About this Business
From Our Editors
In 1999, Dave Sobelman was serving burgers and pitchers of beer to blue-collar workers in the rough and rugged Menomonee Valley. With the checks he cashed on weekends from the humble factory workers, he began ordering some of the finest ingredients for his burgers—locally baked country-butter rolls and the best beef available.
Then one day, Dave walked out of his burger bar and saw a newspaper stand for the Shepherd Express. The cover story highlighted the Top 5 Pub Grub locations in Milwaukee, and Dave's did not make the list. This omission was a turning point in Sobelman's history.
After seeing the article, Dave called the author of the story and invited him to his storied Schlitz tavern. The local writer came into Sobelman's the next day and ordered a plain burger and a beer. That very next week, Dave Sobelman had his own feature article on the front page of the Shepherd Express praising the burgers at Sobelman's Pub and Grill as the absolute best in Milwaukee.
Dave became intrigued by the possibility of fame after seeing his name and acclaimed burger in print. So with the help of his wife, Melanie, Dave created a menu full of quality burgers and some of the most massive bloody marys anyone had ever seen.
It's really not what's inside the glass that makes Sobelman's Pub and Grill's signature bloody mary, the Bloody Masterpiece, stand out. It's the 13 garnishes. Brussels sprouts, celery, sausage, cheese, and even a cheeseburger slider stick out of the drink like an edible bouquet. The creative drink has garnered many fans, not to mention a feature on Good Morning America.

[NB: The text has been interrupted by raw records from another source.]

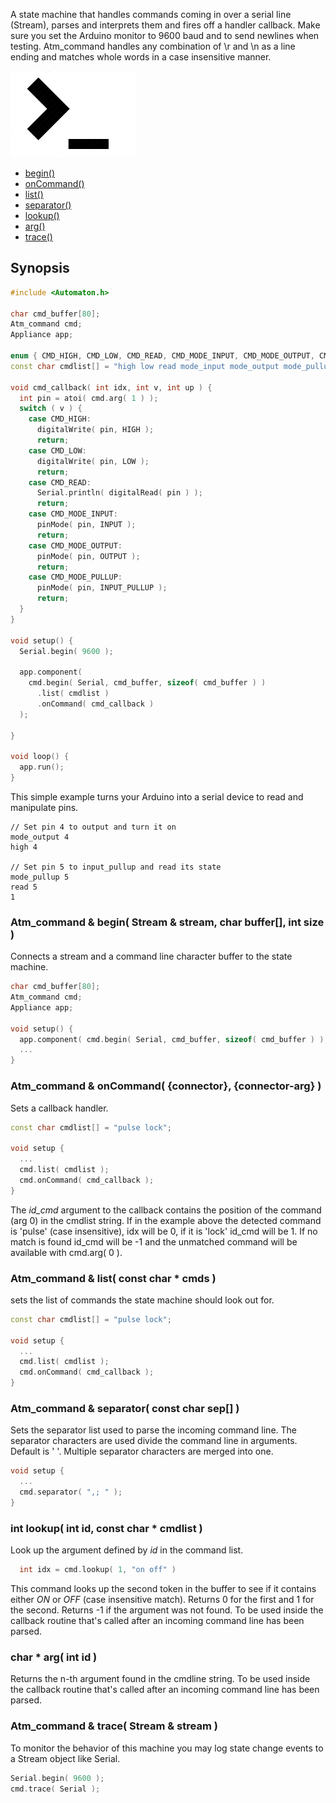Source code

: A state machine that handles commands coming in over a serial line (Stream), parses and interprets them and fires off a handler callback. Make sure you set the Arduino monitor to 9600 baud and to send newlines when testing. Atm_command handles any combination of \r and \n as a line ending and matches whole words in a case insensitive manner.

![Command](images/command-small.png)

<!-- md-tocify-begin -->
* [begin()](#atm_command--begin-stream--stream-char-buffer-int-size-)  
* [onCommand()](#atm_command--oncommand-connector-connector-arg-)  
* [list()](#atm_command--list-const-char--cmds-)  
* [separator()](#atm_command--separator-const-char-sep-)  
* [lookup()](#int-lookup-int-id-const-char--cmdlist-)  
* [arg()](#char--arg-int-id-)  
* [trace()](#atm_command--trace-stream--stream-)  

<!-- md-tocify-end -->

## Synopsis ##

```c++
#include <Automaton.h>

char cmd_buffer[80];
Atm_command cmd;
Appliance app;

enum { CMD_HIGH, CMD_LOW, CMD_READ, CMD_MODE_INPUT, CMD_MODE_OUTPUT, CMD_MODE_PULLUP };
const char cmdlist[] = "high low read mode_input mode_output mode_pullup";

void cmd_callback( int idx, int v, int up ) {
  int pin = atoi( cmd.arg( 1 ) );
  switch ( v ) {
    case CMD_HIGH:
      digitalWrite( pin, HIGH );
      return;
    case CMD_LOW:
      digitalWrite( pin, LOW );
      return;
    case CMD_READ:
      Serial.println( digitalRead( pin ) );
      return;
    case CMD_MODE_INPUT:
      pinMode( pin, INPUT );
      return;
    case CMD_MODE_OUTPUT:
      pinMode( pin, OUTPUT );
      return;
    case CMD_MODE_PULLUP:
      pinMode( pin, INPUT_PULLUP );
      return;
  }
}

void setup() {
  Serial.begin( 9600 );

  app.component( 
    cmd.begin( Serial, cmd_buffer, sizeof( cmd_buffer ) )
      .list( cmdlist )
      .onCommand( cmd_callback )
  );

}

void loop() {
  app.run();
}
```

This simple example turns your Arduino into a serial device to read and manipulate pins. 

```
// Set pin 4 to output and turn it on
mode_output 4 
high 4

// Set pin 5 to input_pullup and read its state
mode_pullup 5
read 5
1
```

### Atm_command & begin( Stream & stream, char buffer[], int size ) ###

Connects a stream and a command line character buffer to the state machine.

```c++
char cmd_buffer[80];
Atm_command cmd;
Appliance app;

void setup() {
  app.component( cmd.begin( Serial, cmd_buffer, sizeof( cmd_buffer ) );
  ...
}
```

### Atm_command & onCommand( {connector}, {connector-arg} ) ###

Sets a callback handler.

```c++
const char cmdlist[] = "pulse lock";

void setup {
  ...
  cmd.list( cmdlist );
  cmd.onCommand( cmd_callback );
}
```

The *id_cmd* argument to the callback contains the position of the command (arg 0) in the cmdlist string. If in the example above the detected command is 'pulse' (case insensitive), idx will be 0, if it is 'lock' id_cmd will be 1. If no match is found id_cmd will be -1 and the unmatched command will be available with cmd.arg( 0 ).

### Atm_command & list( const char * cmds ) ###

sets the list of commands the state machine should look out for.

```c++
const char cmdlist[] = "pulse lock";

void setup {
  ...
  cmd.list( cmdlist );
  cmd.onCommand( cmd_callback );
}
```

### Atm_command & separator( const char sep[] ) ###

Sets the separator list used to parse the incoming command line. The separator characters are used divide the command line in arguments. Default is ' '. Multiple separator characters are merged into one.

```c++
void setup {
  ...
  cmd.separator( ",; " );
}
```

### int lookup( int id, const char * cmdlist ) ###

Look up the argument defined by *id* in the command list.

```c++
  int idx = cmd.lookup( 1, "on off" )
```

This command looks up the second token in the buffer to see if it contains either *ON* or *OFF* (case insensitive match). Returns 0 for the first and 1 for the second. Returns -1 if the argument was not found. To be used inside the callback routine that's called after an incoming command line has been parsed.

### char * arg( int id ) ###

Returns the n-th argument found in the cmdline string. To be used inside the callback routine that's called after an incoming command line has been parsed.

### Atm_command & trace( Stream & stream ) ###

To monitor the behavior of this machine you may log state change events to a Stream object like Serial.

```c++
Serial.begin( 9600 );
cmd.trace( Serial );
```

The Bloody Masterpiece and other bloodys pair perfectly with what the husband-and-wife team calls the best burgers in Milwaukee. They back up the claim with a 2013 Readers’ Choice Award from Milwaukee magazine and three other local Best Burger awards.
Despite the creativity shown with the drinks and menu, Sobelman's Pub and Grill's original location on St. Paul Avenue has a timeless element. The Sobelmans make great use of their building, and they've kept original Schlitz tavern elements such as beer-barrel tables and strict adherence to the law of gravity in the revived Menomonee Valley neighborhood.